Defending Today's Youth and Tomorrow's Leaders
A doctor's epic struggle to end psychiatric labeling and keep children off drugs touches every classroom, every homeOn a March afternoon, 14-year-old Matthew Smith of Clawson, Michigan, was skateboarding with two cousins in the basement of his aunt's house. Abruptly, he collapsed.
Rushed to a nearby hospital, Matthew was pronounced dead.
The autopsy by Ljubisa Dragovic, M.D., chief pathologist of Michigan's Oakland County, concluded the boy died from a heart attack induced by an amphetamine-type drug widely prescribed to America's children. The death certificate read: "Death caused from long term use of Methylphenidate (Ritalin)." Dragovic revealed the drug created "chronic change of the heart muscle and the small blood vessels in the heart."
Matthew first took the drug at age 7, after being diagnosed with Attention-Deficit/Hyperactivity Disorder (ADHD).
The death of Matthew Smith is one of the many tragedies that drives pediatric neurologist Fred Baughman, M.D., to do what he has done for decades: educate the public on the dangerous and even lethal effects of psychiatric drugs, and battle to end the psychiatric labeling of children.
Declining Education
Baughman's medical career began in Boston, Massachusetts, and Grand Rapids, Michigan. He moved to San Diego in 1975 with his family, continuing what would ultimately become a 35-year practice in his specialty.
Over the decades, he examined hundreds of children referred to him by schools to be diagnosed for ADHD or other "disorders."

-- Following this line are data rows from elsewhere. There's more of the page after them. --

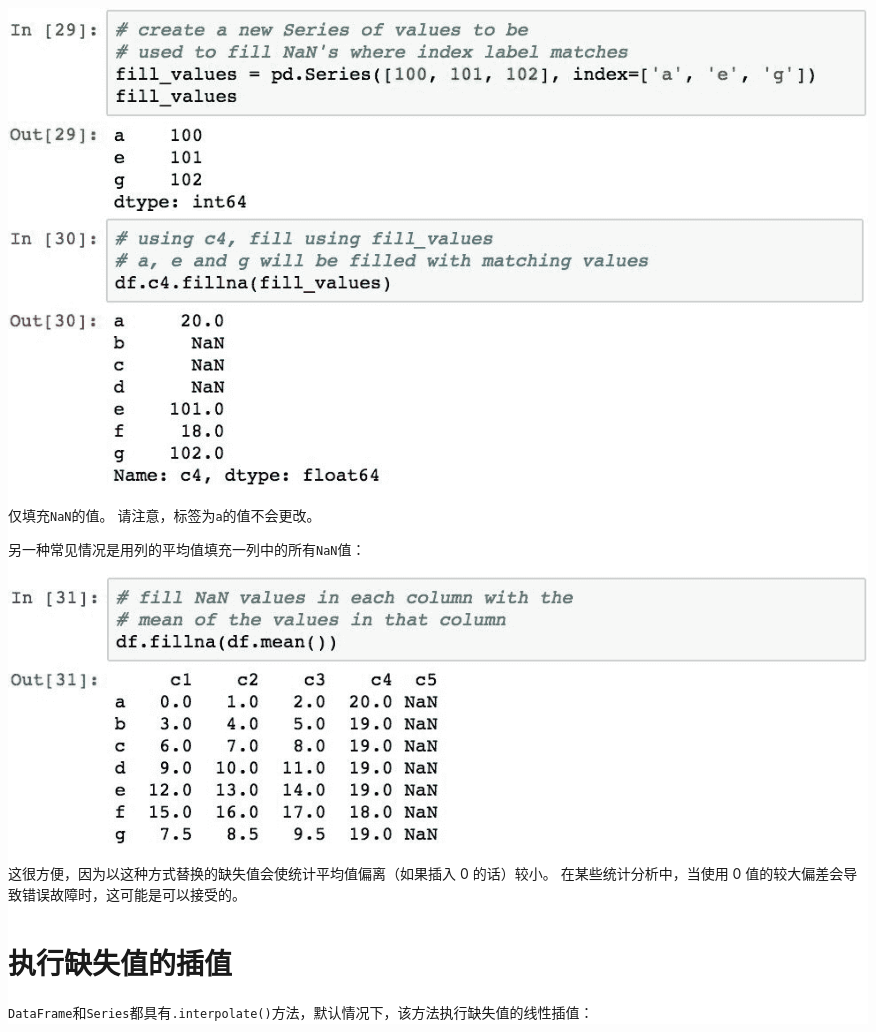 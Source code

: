 ![](img/00479.jpeg) ![](img/00480.jpeg)

仅填充`NaN`的值。 请注意，标签为`a`的值不会更改。

另一种常见情况是用列的平均值填充一列中的所有`NaN`值：

![](img/00481.jpeg)

这很方便，因为以这种方式替换的缺失值会使统计平均值偏离（如果插入 0 的话）较小。 在某些统计分析中，当使用 0 值的较大偏差会导致错误故障时，这可能是可以接受的。

# 执行缺失值的插值

`DataFrame`和`Series`都具有`.interpolate()`方法，默认情况下，该方法执行缺失值的线性插值：
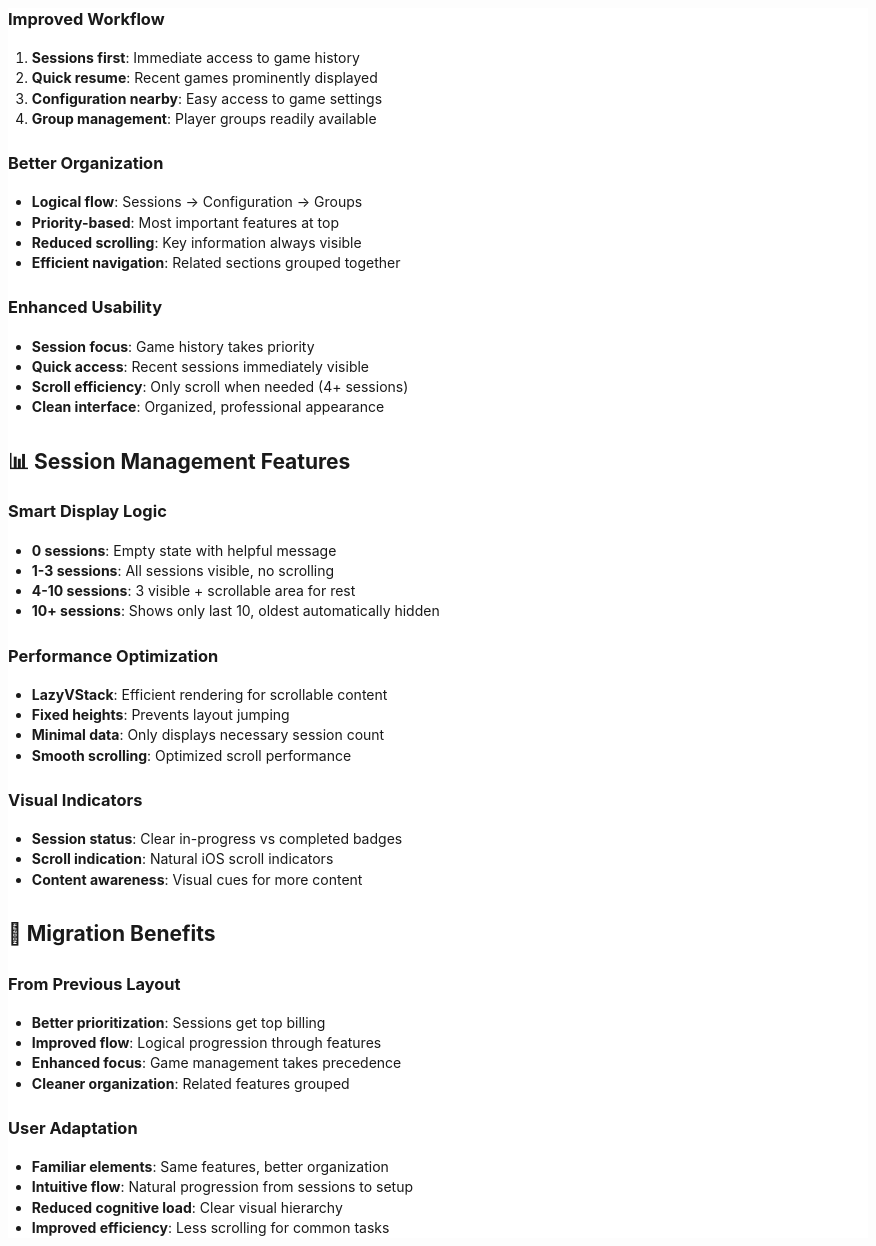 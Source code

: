 ### **Improved Workflow**
1. **Sessions first**: Immediate access to game history
2. **Quick resume**: Recent games prominently displayed
3. **Configuration nearby**: Easy access to game settings
4. **Group management**: Player groups readily available

### **Better Organization**
- **Logical flow**: Sessions → Configuration → Groups
- **Priority-based**: Most important features at top
- **Reduced scrolling**: Key information always visible
- **Efficient navigation**: Related sections grouped together

### **Enhanced Usability**
- **Session focus**: Game history takes priority
- **Quick access**: Recent sessions immediately visible
- **Scroll efficiency**: Only scroll when needed (4+ sessions)
- **Clean interface**: Organized, professional appearance

## 📊 Session Management Features

### **Smart Display Logic**
- **0 sessions**: Empty state with helpful message
- **1-3 sessions**: All sessions visible, no scrolling
- **4-10 sessions**: 3 visible + scrollable area for rest
- **10+ sessions**: Shows only last 10, oldest automatically hidden

### **Performance Optimization**
- **LazyVStack**: Efficient rendering for scrollable content
- **Fixed heights**: Prevents layout jumping
- **Minimal data**: Only displays necessary session count
- **Smooth scrolling**: Optimized scroll performance

### **Visual Indicators**
- **Session status**: Clear in-progress vs completed badges
- **Scroll indication**: Natural iOS scroll indicators
- **Content awareness**: Visual cues for more content

## 🔄 Migration Benefits

### **From Previous Layout**
- **Better prioritization**: Sessions get top billing
- **Improved flow**: Logical progression through features
- **Enhanced focus**: Game management takes precedence
- **Cleaner organization**: Related features grouped

### **User Adaptation**
- **Familiar elements**: Same features, better organization
- **Intuitive flow**: Natural progression from sessions to setup
- **Reduced cognitive load**: Clear visual hierarchy
- **Improved efficiency**: Less scrolling for common tasks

Although these children were thought to have brain or other abnormalities, when Baughman examined them, he found no physical illness, brain disease or neurological impairment in any of them. Assuring the parents their children were not sick, he refused to prescribe the amphetamines or other stimulants recommended by psychiatrists for ADHD.
As time went on, he observed the ranks of psychiatrists and psychologists in schools steadily increasing, particularly after the American Psychiatric Association voted ADHD into existence and promoted this new "mental illness" in the 1987 edition of its Diagnostic and Statistical Manual of Mental Disorders.
That same year, the psychiatric front group, Children and Adults with Attention-Deficit/Hyperactivity Disorder (CHADD), lavishly funded by pharmaceutical manufacturers, was formed to lobby in support of ADHD.
These developments, Baughman noted, were followed by ever-escalating numbers of children stigmatized with psychiatric labels, growing rolls of "special education" classes and plummeting scores on educational tests.